The worst thing is that my husband doesn't seem to recognize the reality of any of this. Although he is very discouraged by his business venture, he is in total denial about the fact that we won't be able to pay our rent next month. He just bought me a diamond anniversary band. He wants to keep trying to make the business work. Maybe he isn't worried because in his heart, he believes his family will give us money. Maybe they will. In fact, they probably will, and so my fears of being thrown on the street are probably unfounded. I see being bailed out by his family as totally humiliating. I don't know if he would mind.
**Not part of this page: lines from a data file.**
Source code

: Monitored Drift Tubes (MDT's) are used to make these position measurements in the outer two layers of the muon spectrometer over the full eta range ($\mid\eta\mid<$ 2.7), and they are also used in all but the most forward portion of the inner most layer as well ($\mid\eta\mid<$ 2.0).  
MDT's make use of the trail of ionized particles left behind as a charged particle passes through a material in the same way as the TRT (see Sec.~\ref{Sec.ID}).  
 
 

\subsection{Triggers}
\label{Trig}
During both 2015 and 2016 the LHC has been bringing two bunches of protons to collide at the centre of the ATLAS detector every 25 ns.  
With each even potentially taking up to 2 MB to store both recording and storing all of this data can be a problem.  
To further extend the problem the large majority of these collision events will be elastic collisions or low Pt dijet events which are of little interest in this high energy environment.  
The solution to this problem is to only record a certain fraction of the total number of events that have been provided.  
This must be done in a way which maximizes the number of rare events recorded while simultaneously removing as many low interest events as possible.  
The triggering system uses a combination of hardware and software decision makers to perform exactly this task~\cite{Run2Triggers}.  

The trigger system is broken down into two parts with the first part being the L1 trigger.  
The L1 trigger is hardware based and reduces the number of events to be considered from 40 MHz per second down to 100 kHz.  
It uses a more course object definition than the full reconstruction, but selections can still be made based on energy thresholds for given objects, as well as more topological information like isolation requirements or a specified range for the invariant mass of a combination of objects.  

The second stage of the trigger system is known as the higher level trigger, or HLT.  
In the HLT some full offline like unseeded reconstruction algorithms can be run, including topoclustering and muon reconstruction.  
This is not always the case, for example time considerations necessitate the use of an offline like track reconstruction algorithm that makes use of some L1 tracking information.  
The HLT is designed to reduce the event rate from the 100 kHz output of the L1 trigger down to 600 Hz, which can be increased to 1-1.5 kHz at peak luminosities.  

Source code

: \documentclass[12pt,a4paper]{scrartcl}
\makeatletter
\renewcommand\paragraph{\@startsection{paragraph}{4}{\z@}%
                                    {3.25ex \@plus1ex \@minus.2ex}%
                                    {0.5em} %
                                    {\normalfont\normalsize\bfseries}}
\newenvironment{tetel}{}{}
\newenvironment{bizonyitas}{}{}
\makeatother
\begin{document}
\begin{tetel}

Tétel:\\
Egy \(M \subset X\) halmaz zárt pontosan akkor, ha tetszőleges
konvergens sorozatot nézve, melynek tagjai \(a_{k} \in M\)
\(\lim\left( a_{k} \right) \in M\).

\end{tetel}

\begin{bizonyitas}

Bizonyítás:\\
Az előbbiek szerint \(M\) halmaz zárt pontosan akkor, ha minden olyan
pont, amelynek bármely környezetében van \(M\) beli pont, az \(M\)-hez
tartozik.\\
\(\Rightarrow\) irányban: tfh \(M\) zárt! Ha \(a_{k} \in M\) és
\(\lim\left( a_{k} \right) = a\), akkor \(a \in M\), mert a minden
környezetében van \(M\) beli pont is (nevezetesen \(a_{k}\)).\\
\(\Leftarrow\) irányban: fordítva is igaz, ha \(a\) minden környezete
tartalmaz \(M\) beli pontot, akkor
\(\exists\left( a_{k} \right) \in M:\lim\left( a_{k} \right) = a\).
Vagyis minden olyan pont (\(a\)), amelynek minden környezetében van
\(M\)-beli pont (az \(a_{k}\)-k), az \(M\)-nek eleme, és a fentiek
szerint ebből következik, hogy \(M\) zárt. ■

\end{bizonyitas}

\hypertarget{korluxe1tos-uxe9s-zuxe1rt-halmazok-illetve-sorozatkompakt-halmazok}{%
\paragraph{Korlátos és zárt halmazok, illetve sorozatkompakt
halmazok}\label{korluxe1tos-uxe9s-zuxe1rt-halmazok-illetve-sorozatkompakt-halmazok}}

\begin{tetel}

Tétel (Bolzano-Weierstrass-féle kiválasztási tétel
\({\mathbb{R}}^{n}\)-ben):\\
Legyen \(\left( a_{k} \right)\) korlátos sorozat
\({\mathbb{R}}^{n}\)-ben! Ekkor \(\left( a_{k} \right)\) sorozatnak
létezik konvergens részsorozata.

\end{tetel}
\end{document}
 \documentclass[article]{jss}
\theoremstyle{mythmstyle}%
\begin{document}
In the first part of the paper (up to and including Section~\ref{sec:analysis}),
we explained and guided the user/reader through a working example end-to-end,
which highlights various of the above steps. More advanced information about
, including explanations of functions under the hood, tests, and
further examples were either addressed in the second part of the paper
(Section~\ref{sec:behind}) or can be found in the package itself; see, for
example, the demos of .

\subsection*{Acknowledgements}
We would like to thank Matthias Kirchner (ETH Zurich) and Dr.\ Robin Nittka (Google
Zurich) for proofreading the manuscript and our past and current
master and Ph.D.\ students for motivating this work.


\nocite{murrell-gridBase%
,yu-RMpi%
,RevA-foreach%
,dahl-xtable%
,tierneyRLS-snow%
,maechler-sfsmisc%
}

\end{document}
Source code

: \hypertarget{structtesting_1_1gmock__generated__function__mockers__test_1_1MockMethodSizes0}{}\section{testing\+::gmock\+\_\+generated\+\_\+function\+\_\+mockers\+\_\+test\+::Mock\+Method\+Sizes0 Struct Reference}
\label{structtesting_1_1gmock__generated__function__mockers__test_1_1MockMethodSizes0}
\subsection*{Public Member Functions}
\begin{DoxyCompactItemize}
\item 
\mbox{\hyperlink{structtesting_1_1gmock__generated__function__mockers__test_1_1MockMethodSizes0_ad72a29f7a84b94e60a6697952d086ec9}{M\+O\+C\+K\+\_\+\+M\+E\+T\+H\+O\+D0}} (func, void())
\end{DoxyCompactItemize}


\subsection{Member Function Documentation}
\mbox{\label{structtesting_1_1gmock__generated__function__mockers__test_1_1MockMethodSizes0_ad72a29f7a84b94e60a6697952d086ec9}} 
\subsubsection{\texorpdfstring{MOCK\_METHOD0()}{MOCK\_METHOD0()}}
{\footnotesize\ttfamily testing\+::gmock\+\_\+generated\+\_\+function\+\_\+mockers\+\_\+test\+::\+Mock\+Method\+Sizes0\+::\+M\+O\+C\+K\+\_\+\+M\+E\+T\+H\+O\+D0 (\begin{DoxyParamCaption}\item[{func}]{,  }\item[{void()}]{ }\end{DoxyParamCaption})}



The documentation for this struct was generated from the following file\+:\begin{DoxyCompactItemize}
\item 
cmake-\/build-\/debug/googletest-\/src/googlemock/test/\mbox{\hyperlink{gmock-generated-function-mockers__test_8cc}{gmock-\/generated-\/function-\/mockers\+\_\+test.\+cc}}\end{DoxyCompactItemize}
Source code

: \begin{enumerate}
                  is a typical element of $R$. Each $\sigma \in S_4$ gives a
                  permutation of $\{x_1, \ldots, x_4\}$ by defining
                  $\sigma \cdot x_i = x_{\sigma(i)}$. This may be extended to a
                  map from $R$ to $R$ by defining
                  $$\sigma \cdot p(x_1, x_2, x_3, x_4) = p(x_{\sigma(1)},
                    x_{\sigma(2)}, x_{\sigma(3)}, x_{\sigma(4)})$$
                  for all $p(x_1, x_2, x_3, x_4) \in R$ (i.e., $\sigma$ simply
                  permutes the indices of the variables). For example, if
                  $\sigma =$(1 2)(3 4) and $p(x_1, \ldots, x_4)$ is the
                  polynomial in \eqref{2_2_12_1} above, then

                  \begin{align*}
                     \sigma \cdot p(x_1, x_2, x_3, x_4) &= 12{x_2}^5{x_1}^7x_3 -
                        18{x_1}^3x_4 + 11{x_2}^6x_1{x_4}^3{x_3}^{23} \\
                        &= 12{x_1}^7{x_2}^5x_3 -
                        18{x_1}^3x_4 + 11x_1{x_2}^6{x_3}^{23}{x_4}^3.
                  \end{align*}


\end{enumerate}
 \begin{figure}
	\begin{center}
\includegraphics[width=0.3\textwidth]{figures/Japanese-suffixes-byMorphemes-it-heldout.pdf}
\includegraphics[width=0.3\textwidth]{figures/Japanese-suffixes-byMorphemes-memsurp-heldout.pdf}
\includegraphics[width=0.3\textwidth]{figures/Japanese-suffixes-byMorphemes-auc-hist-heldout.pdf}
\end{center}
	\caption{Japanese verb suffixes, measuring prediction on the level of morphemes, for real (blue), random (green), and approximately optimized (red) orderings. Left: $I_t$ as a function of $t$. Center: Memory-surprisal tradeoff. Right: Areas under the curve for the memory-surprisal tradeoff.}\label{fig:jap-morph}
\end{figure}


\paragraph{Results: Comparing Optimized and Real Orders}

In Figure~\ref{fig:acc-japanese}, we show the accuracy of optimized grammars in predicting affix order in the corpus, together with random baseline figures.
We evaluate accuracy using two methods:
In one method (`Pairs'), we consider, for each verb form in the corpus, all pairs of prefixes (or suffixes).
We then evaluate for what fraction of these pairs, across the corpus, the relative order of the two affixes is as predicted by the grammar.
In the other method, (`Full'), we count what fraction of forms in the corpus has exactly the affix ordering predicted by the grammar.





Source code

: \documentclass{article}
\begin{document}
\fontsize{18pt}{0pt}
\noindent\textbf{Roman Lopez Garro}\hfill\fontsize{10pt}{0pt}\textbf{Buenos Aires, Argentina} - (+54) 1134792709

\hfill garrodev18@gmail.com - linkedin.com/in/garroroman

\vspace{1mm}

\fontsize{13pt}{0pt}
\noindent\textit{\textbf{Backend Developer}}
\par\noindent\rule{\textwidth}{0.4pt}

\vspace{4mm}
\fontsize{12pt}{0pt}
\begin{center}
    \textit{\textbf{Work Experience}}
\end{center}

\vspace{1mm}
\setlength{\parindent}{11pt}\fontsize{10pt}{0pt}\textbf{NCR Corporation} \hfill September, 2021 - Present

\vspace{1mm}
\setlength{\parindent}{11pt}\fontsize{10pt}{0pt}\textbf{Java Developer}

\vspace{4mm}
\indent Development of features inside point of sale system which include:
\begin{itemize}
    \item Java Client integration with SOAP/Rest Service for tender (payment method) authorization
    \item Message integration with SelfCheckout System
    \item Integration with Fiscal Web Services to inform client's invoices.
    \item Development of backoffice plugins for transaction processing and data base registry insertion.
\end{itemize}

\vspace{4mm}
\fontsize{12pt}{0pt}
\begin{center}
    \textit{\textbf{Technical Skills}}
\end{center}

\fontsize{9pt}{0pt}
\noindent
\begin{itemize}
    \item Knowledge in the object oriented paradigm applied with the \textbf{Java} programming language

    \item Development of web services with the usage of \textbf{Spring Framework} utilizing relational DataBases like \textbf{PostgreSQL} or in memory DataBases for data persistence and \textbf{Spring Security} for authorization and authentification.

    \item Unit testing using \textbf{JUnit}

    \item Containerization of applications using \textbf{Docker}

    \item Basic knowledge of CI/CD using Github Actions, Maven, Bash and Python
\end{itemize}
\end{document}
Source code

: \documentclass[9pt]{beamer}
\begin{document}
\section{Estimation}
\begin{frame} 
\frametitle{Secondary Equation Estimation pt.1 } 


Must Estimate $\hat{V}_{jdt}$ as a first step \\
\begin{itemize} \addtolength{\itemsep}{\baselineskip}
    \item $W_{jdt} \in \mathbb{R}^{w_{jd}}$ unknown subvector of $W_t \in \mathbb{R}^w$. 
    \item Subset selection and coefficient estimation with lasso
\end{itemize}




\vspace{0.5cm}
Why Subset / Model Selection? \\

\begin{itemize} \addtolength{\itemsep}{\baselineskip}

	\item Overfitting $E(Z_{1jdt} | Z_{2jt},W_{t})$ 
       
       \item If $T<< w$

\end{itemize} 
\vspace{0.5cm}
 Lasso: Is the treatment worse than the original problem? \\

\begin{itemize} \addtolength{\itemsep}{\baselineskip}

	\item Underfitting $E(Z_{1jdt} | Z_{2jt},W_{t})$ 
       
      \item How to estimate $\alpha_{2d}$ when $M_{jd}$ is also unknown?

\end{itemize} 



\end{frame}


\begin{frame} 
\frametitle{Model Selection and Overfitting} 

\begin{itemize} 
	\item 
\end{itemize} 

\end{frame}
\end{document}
I'm not sure what to do, or what I really expect my husband to do. Part of me blames him for his failing business, even though I know how hard he is working. Part of me is asking what is wrong with him, that he just can't make it happen. The other part of me hates myself because I know that he wants his business to work even more than I do and, in reality, I am just as much of a failure in my work life as he is.
Should I encourage him to keep working at his business, to make his dream come true, and just suck it up and consider myself lucky if the in-laws are willing to pay the bills? Should I tell him to find a job, any job, and by the same standard, forget my own failed career goals and take whatever job is out there (McDonald's if need be)?
Should I just be happy with what we have and not worry if we drift through our lives never reaching some mythical point of career fulfillment?
Spoiled Girl Looking for Direction
Dear Spoiled,
I suggest that you turn to your family for help. Don't ask for money. Ask for expertise. You need an outside opinion. If your family is successful and well-off, there must be people in it who are knowledgeable about business, no? Or are you royalty? Don't tell me your family is the kind that just spends money and doesn't earn it.
You need a sober assessment of your husband's business plan, so you can form a clear picture of his chances for success. Only then can you decide if the struggle makes sense. Even if your family is royalty, they must have somebody on retainer to balance the books. You need a person like that.
If you went directly to your husband and said you wanted to have an expert look over his business plan, he might feel that you don't have much faith in his business ability and that you are trying to meddle. Which would be true. So you can try to arrange an assessment on the up-and-up. But you might have to arrange for someone to approach your husband as a potential investor. He could assess the cash flow potential, the competition (who was it who ate his lunch on that last big deal?), and so forth. If he becomes satisfied that your husband has a good business model, he might go ahead and invest. If not, you might want to start looking for a job.
Look, I too have been on the brink of financial disaster, and I know how humiliating it is, and how fear of the future can weigh on you, how you just want to lash out at anyone, find a victim, find a cause, find something you can pinpoint as the source of your anxiety. So I know what that's like. I also know it doesn't last. Usually -- especially if, as you say, you have resources and an education -- you find a way out of it. It might mean taking a stupid job for a while. There's nothing wrong with that. In fact, the humble regularity of a stupid job can be strangely liberating.
The subterfuge of having your husband's business analyzed by an outsider may bother you. For all I know, it may be ethically wrong. But I don't think so. I think you are at a disadvantage because you have no facts; you are vulnerable; there is a lot at stake here, and you need to take steps to protect yourself. If you're able to figure out what the problem is with the business, you will be protecting your husband as well. He truly may not know what he's doing. If he's not a good businessman, the sooner he learns that, the sooner he can get out of business.
The truth is, you'll probably be fine. One way or another, you'll get through this. You'll find a job in your field, your families may help you over the hump, things will work out. But business is not about dreams. It's about columns of numbers. The sooner your husband realizes that, the better.